There are internal consistency checks for reliability such as the sum of fatty acids and proximates to assess consistency of relative levels of nutrients in data for the same food. Moisture has already been identified as a critical nutrient in terms of expressed levels of nutrients on a wet weight basis. Apparent differences in data may be due to differing levels of hydration. Moisture too may be the only indicator of a dried or partially dried food. In published data it is also important to check the factors used for determining calculated values, eg nitrogen factors, fat factors, energy factors.

The data source is generally obvious when dealing with analytical research papers and laboratory reports. For data from food composition tables, nutrition texts, consumer reports and food industry information the source may not be clear and yet is critical to interpreting the data and their usefulness. Food industry data are often a combination of limited analyses and values calculated from product formulations. The analytical data may be local or from the parent company overseas. The rest of the data may be derived from any number of sources, the most popular being the previous official Australian tables (Thomas & Corden 1977), the US tables and the UK tables. Many of the food tables of the world, including Thomas and Corden (1977), use or are based on the US tables with or without specific referencing and without adaptation except for changing the food name to the local preferred name. Nutrition texts can use one or more sources, usually a major national table, sometimes with a small proportion of local data and even with selective and arbitrary changes to one or more nutrients (eg Briggs & Wahlqvist 1984).

If sources are not specified the user has no information at all on the reliability of the data, their Australian relevance, the analytical methods used (and thus the components measured) or the currency of the data and cannot go back to the primary source or the analyst for more information. Lack of adequate referencing is a breach of scientific conventions and source acknowledgement and even of copyright. Food composition data are a national and international resource and their integrity needs to be recognised, valued and protected.

Compiling food composition data

The process of compiling food composition data into the data base aims at ensuring internal consistency and compatibility of data and requires the steps described below.

Repeating, extending or rejecting data analyses refers to data needed to provide the minimum range of nutrients necessary for inclusion in the tables and/or for checking on data that the compiler questions as a result of the scrutiny process.

For example, the Australian meat data as published by the researchers (Greenfield 1987) are not necessarily identical to those in COFA. Data from one group could not be used because of uncertainty about the representivity of the meat samples analysed, while fatty acid data from another group were no longer adequate as the capillary gas chromatography technique became preferred. Therefore, a separate program commissioned later determined the fatty acid content of beef by capillary gas chromatography and provided further gross composition and other nutrient data. These data were then combined with the data from the initial program for inclusion in the new tables.
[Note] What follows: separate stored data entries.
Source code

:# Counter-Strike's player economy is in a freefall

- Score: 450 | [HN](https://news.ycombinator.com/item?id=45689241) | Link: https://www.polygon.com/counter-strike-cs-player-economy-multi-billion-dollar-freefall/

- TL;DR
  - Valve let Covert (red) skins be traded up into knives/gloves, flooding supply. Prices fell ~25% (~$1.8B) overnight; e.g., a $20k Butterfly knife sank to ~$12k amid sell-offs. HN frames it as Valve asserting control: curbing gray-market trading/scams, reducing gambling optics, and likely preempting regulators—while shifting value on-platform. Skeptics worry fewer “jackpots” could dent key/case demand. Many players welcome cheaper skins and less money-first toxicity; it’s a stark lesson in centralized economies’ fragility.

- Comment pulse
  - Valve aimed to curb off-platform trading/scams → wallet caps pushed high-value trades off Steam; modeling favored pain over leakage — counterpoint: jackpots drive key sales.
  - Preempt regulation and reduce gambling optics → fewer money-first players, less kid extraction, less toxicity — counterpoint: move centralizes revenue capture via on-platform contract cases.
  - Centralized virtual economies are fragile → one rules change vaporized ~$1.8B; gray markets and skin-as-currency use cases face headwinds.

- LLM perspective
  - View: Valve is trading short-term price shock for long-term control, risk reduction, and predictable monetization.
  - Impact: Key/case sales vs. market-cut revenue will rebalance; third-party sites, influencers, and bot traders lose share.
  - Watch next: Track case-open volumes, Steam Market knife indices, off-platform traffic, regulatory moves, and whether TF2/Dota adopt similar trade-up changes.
Data may be rejected if the method used was incompatible with the specified or validated methods. For example, the data identified as ‘residue’ ‘fibre’ and ‘dietary fibre’ in the Greenfield and Wills published papers (Greenfield & others 1981, Wills & El-Ghetany 1986) were not included in COFA as the method was not validated. The modified Englyst method (Englyst & others 1982, Jones & others 1985) was initially used in the commissioned Australian program and the AOAC method (Prosky & others 1985) is now used.

These two methods are not compatible and do not measure the same components of dietary fibre. The Englyst method is highly specific and measures chemical defined components of dietary fibre and excludes resistant starch and substances measuring as lignin from its reported total dietary fibre values. The AOAC method provides a measure of total dietary fibre (TDF) that includes resistant starch and lignin. The modification to provide some measure of soluble and insoluble fractions is also used in the Australian program (Prosky & others 1988). The shift from the Englyst to the AOAC method for use in COFA was a pragmatic decision based on factors such as regular availability of analytical resources and the cost of analysis and is regularly reviewed in the light of the current scientific debate.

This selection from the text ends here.